I bought my first house way back when Jimmy Carter was president. As I recall interest rates were around 20%, and so I came up with the bright idea of leaving the cash I needed for the down payment in an interest bearing account until the last possible minute. My plan, brilliant in theory if I do say so myself, was to stop by the bank on the way to settlement to get a cashier’s check for the down payment of around $20,000, which I would pay for by a cash advance on my credit card linked to the brokerage account that held the money.
I’d never gotten a cash advance on a credit card before (or done anything on that or any card amounting to $20,000), and to make sure this would work I went by the bank the day before the fateful day just to check. The bank officer I spoke with didn’t see any problem, but just to make sure he called to confirm that I had that much cash available in the account, explaining my plan for the next day. No problem, he was assured.
The next day, just before settlement, I went by the bank, and by now you’ve guessed: sure enough, problem. Big problem. Merrill Lynch, or its agent managing its VISA card transactions, would not authorize my cash advance!

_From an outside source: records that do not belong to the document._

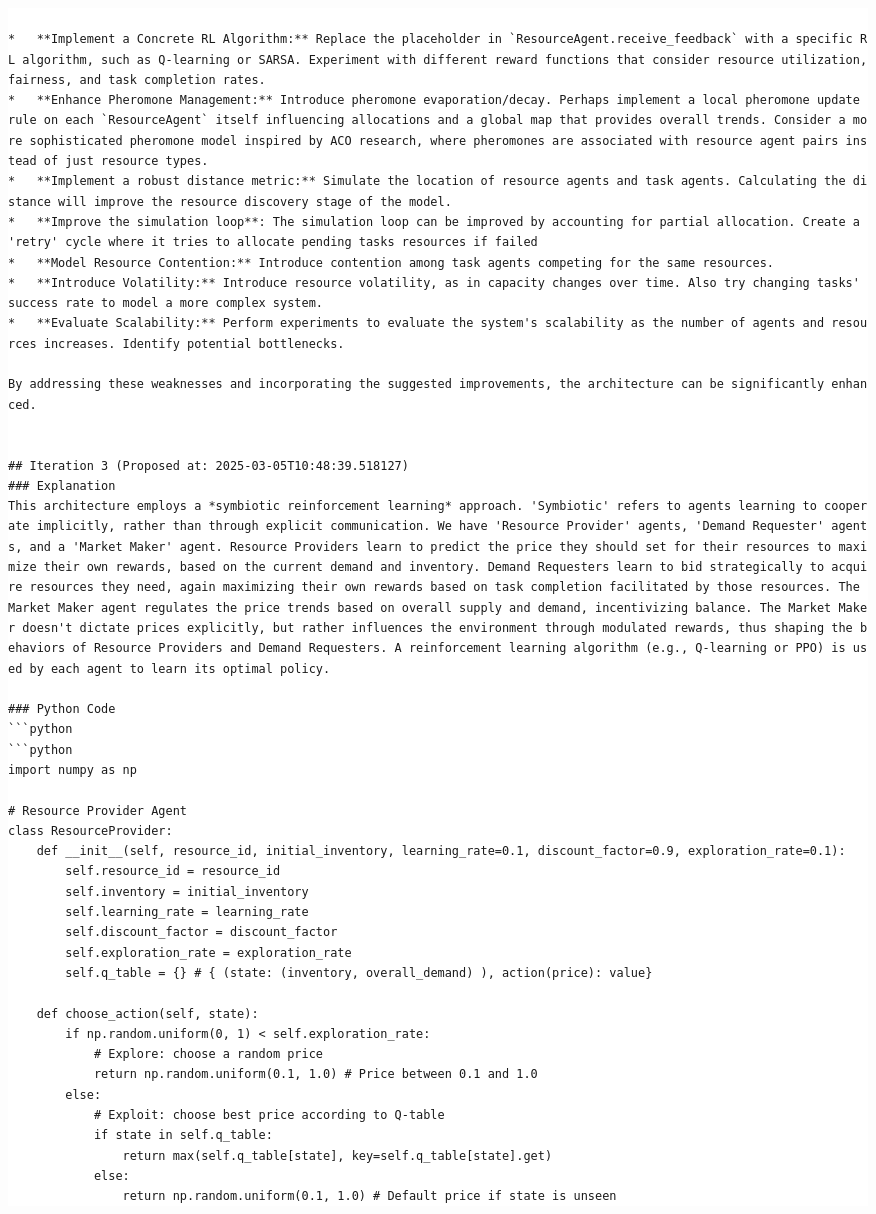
 ```

*   **Implement a Concrete RL Algorithm:** Replace the placeholder in `ResourceAgent.receive_feedback` with a specific RL algorithm, such as Q-learning or SARSA. Experiment with different reward functions that consider resource utilization, fairness, and task completion rates.
*   **Enhance Pheromone Management:** Introduce pheromone evaporation/decay. Perhaps implement a local pheromone update rule on each `ResourceAgent` itself influencing allocations and a global map that provides overall trends. Consider a more sophisticated pheromone model inspired by ACO research, where pheromones are associated with resource agent pairs instead of just resource types.
*   **Implement a robust distance metric:** Simulate the location of resource agents and task agents. Calculating the distance will improve the resource discovery stage of the model.
*   **Improve the simulation loop**: The simulation loop can be improved by accounting for partial allocation. Create a 'retry' cycle where it tries to allocate pending tasks resources if failed
*   **Model Resource Contention:** Introduce contention among task agents competing for the same resources.
*   **Introduce Volatility:** Introduce resource volatility, as in capacity changes over time. Also try changing tasks' success rate to model a more complex system.
*   **Evaluate Scalability:** Perform experiments to evaluate the system's scalability as the number of agents and resources increases. Identify potential bottlenecks.

By addressing these weaknesses and incorporating the suggested improvements, the architecture can be significantly enhanced.


## Iteration 3 (Proposed at: 2025-03-05T10:48:39.518127)
### Explanation
This architecture employs a *symbiotic reinforcement learning* approach. 'Symbiotic' refers to agents learning to cooperate implicitly, rather than through explicit communication. We have 'Resource Provider' agents, 'Demand Requester' agents, and a 'Market Maker' agent. Resource Providers learn to predict the price they should set for their resources to maximize their own rewards, based on the current demand and inventory. Demand Requesters learn to bid strategically to acquire resources they need, again maximizing their own rewards based on task completion facilitated by those resources. The Market Maker agent regulates the price trends based on overall supply and demand, incentivizing balance. The Market Maker doesn't dictate prices explicitly, but rather influences the environment through modulated rewards, thus shaping the behaviors of Resource Providers and Demand Requesters. A reinforcement learning algorithm (e.g., Q-learning or PPO) is used by each agent to learn its optimal policy.

### Python Code
```python
```python
import numpy as np

# Resource Provider Agent
class ResourceProvider:
    def __init__(self, resource_id, initial_inventory, learning_rate=0.1, discount_factor=0.9, exploration_rate=0.1):
        self.resource_id = resource_id
        self.inventory = initial_inventory
        self.learning_rate = learning_rate
        self.discount_factor = discount_factor
        self.exploration_rate = exploration_rate
        self.q_table = {} # { (state: (inventory, overall_demand) ), action(price): value}

    def choose_action(self, state):
        if np.random.uniform(0, 1) < self.exploration_rate:
            # Explore: choose a random price
            return np.random.uniform(0.1, 1.0) # Price between 0.1 and 1.0
        else:
            # Exploit: choose best price according to Q-table
            if state in self.q_table:
                return max(self.q_table[state], key=self.q_table[state].get)
            else:
                return np.random.uniform(0.1, 1.0) # Default price if state is unseen
```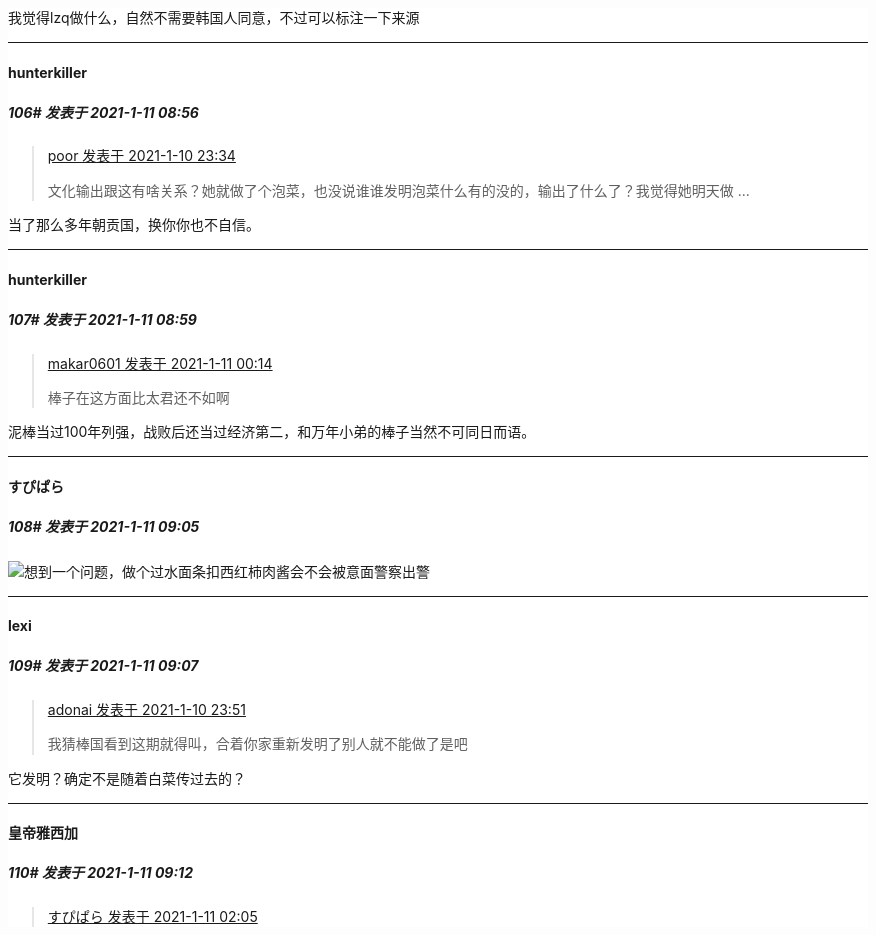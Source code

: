 我觉得lzq做什么，自然不需要韩国人同意，不过可以标注一下来源


-----

####  hunterkiller  
##### 106#       发表于 2021-1-11 08:56


<blockquote><a href="httphttps://bbs.saraba1st.com/2b/forum.php?mod=redirect&amp;goto=findpost&amp;pid=49995938&amp;ptid=1982200" target="_blank">poor 发表于 2021-1-10 23:34</a>

文化输出跟这有啥关系？她就做了个泡菜，也没说谁谁发明泡菜什么有的没的，输出了什么了？我觉得她明天做 ...</blockquote>
当了那么多年朝贡国，换你你也不自信。


-----

####  hunterkiller  
##### 107#       发表于 2021-1-11 08:59


<blockquote><a href="httphttps://bbs.saraba1st.com/2b/forum.php?mod=redirect&amp;goto=findpost&amp;pid=49996257&amp;ptid=1982200" target="_blank">makar0601 发表于 2021-1-11 00:14</a>

棒子在这方面比太君还不如啊</blockquote>
泥棒当过100年列强，战败后还当过经济第二，和万年小弟的棒子当然不可同日而语。


-----

####  すぴぱら  
##### 108#       发表于 2021-1-11 09:05


<img src="https://static.saraba1st.com/image/smiley/face2017/053.png" referrerpolicy="no-referrer">想到一个问题，做个过水面条扣西红柿肉酱会不会被意面警察出警


-----

####  lexi  
##### 109#       发表于 2021-1-11 09:07


<blockquote><a href="httphttps://bbs.saraba1st.com/2b/forum.php?mod=redirect&amp;goto=findpost&amp;pid=49996086&amp;ptid=1982200" target="_blank">adonai 发表于 2021-1-10 23:51</a>

我猜棒国看到这期就得叫，合着你家重新发明了别人就不能做了是吧</blockquote>
它发明？确定不是随着白菜传过去的？


-----

####  皇帝雅西加  
##### 110#       发表于 2021-1-11 09:12


<blockquote><a href="httphttps://bbs.saraba1st.com/2b/forum.php?mod=redirect&amp;goto=findpost&amp;pid=49997640&amp;ptid=1982200" target="_blank">すぴぱら 发表于 2021-1-11 02:05</a>

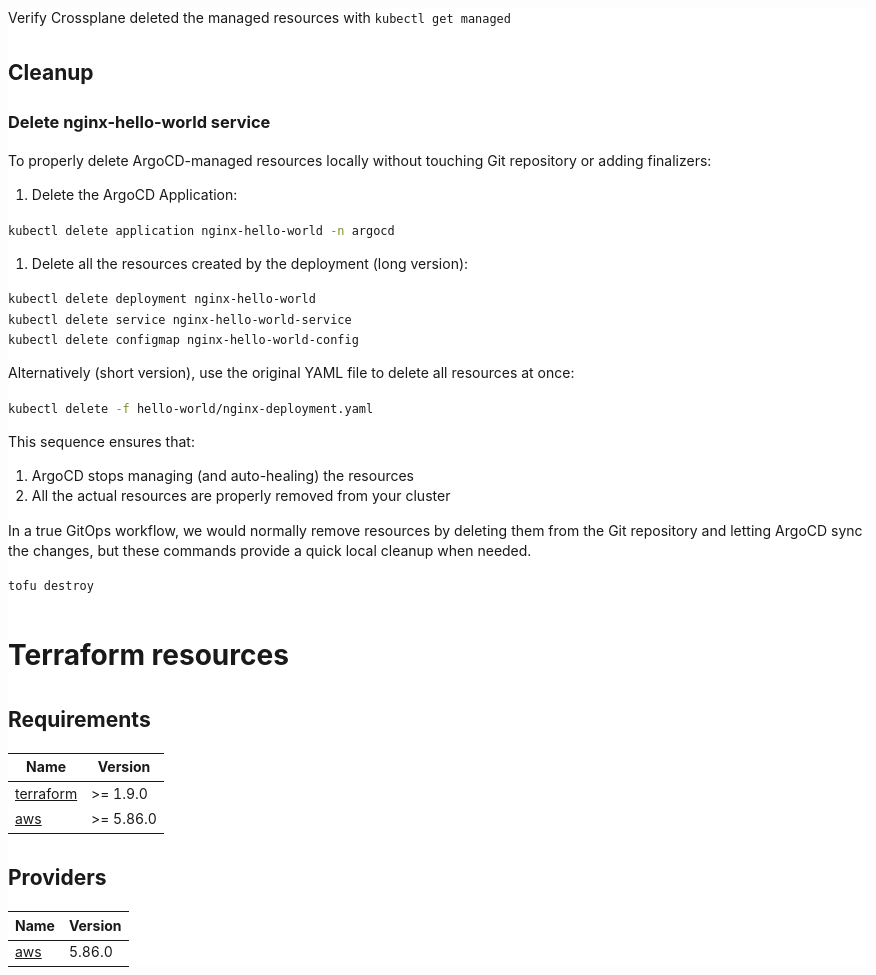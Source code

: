 Verify Crossplane deleted the managed resources with `kubectl get managed`


## Cleanup

### Delete nginx-hello-world service

To properly delete ArgoCD-managed resources locally without touching Git repository or adding finalizers:

1. Delete the ArgoCD Application:
```bash
kubectl delete application nginx-hello-world -n argocd
```

1. Delete all the resources created by the deployment (long version):
```bash
kubectl delete deployment nginx-hello-world
kubectl delete service nginx-hello-world-service
kubectl delete configmap nginx-hello-world-config
```

Alternatively (short version), use the original YAML file to delete all resources at once:
```bash
kubectl delete -f hello-world/nginx-deployment.yaml
```

This sequence ensures that:
1. ArgoCD stops managing (and auto-healing) the resources
2. All the actual resources are properly removed from your cluster

In a true GitOps workflow, we would normally remove resources by deleting them from the Git repository and letting ArgoCD sync the changes, but these commands provide a quick local cleanup when needed.

```bash
tofu destroy
```


# Terraform resources

## Requirements

| Name | Version |
|------|---------|
| <a name="requirement_terraform"></a> [terraform](#requirement\_terraform) | >= 1.9.0 |
| <a name="requirement_aws"></a> [aws](#requirement\_aws) | >= 5.86.0 |

## Providers

| Name | Version |
|------|---------|
| <a name="provider_aws"></a> [aws](#provider\_aws) | 5.86.0 |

After much frantic shouting into the phone and going through a supervisor or two, I finally managed to get an explanation. Apparently calls such as the one the bank officer had made the day before asking about the availability of funds automatically puts a hold on those funds in the amount of the inquiry that lasts for a certain amount of time. The fact that I was responsible for that call made no difference. Merrill Lynch or its agent wanted to be sure those funds were available to whomever had made the initial inquiry if a request for them came in later.
This story has a happy ending. I finally got someone in the bank or at Merrill Lynch who arranged to release the cash in time for me to get to the settlement almost on time, but it was a very close call.
Why, you ask, am I telling you this? Good question. I thought of this experience today when reading this story:
A series of bailouts, bank rescues and other economic lifelines could end up costing the federal government as much as $23 trillion, the U.S. government’s watchdog over the effort says – a staggering amount that is nearly double the nation’s entire economic output for a year.
If the feds end up spending that amount, it could be more than the federal government has spent on any single effort in American history.
For the government to be on the hook for the total amount, worst-case scenarios would have to come to pass in a variety of federal programs, which is unlikely, says Neil Barofsky, the special inspector general for the government’s financial bailout programs, in testimony prepared for delivery to the House oversight committee Tuesday.
…. “The potential financial commitment the American taxpayers could be responsible for is of a size and scope that isn’t even imaginable,” said Rep. Darrell Issa (R-Calif.), the ranking member of the House Oversight Committee. “If you spent a million dollars a day going back to the birth of Christ, that wouldn’t even come close to just one trillion dollars – $23.7 trillion is a staggering figure.”
Let’s hope, I guess, that no Treasury officer or FDIC official has called to check on the availability of those funds, placing that $23 trillion (if it exists) in a lockbox.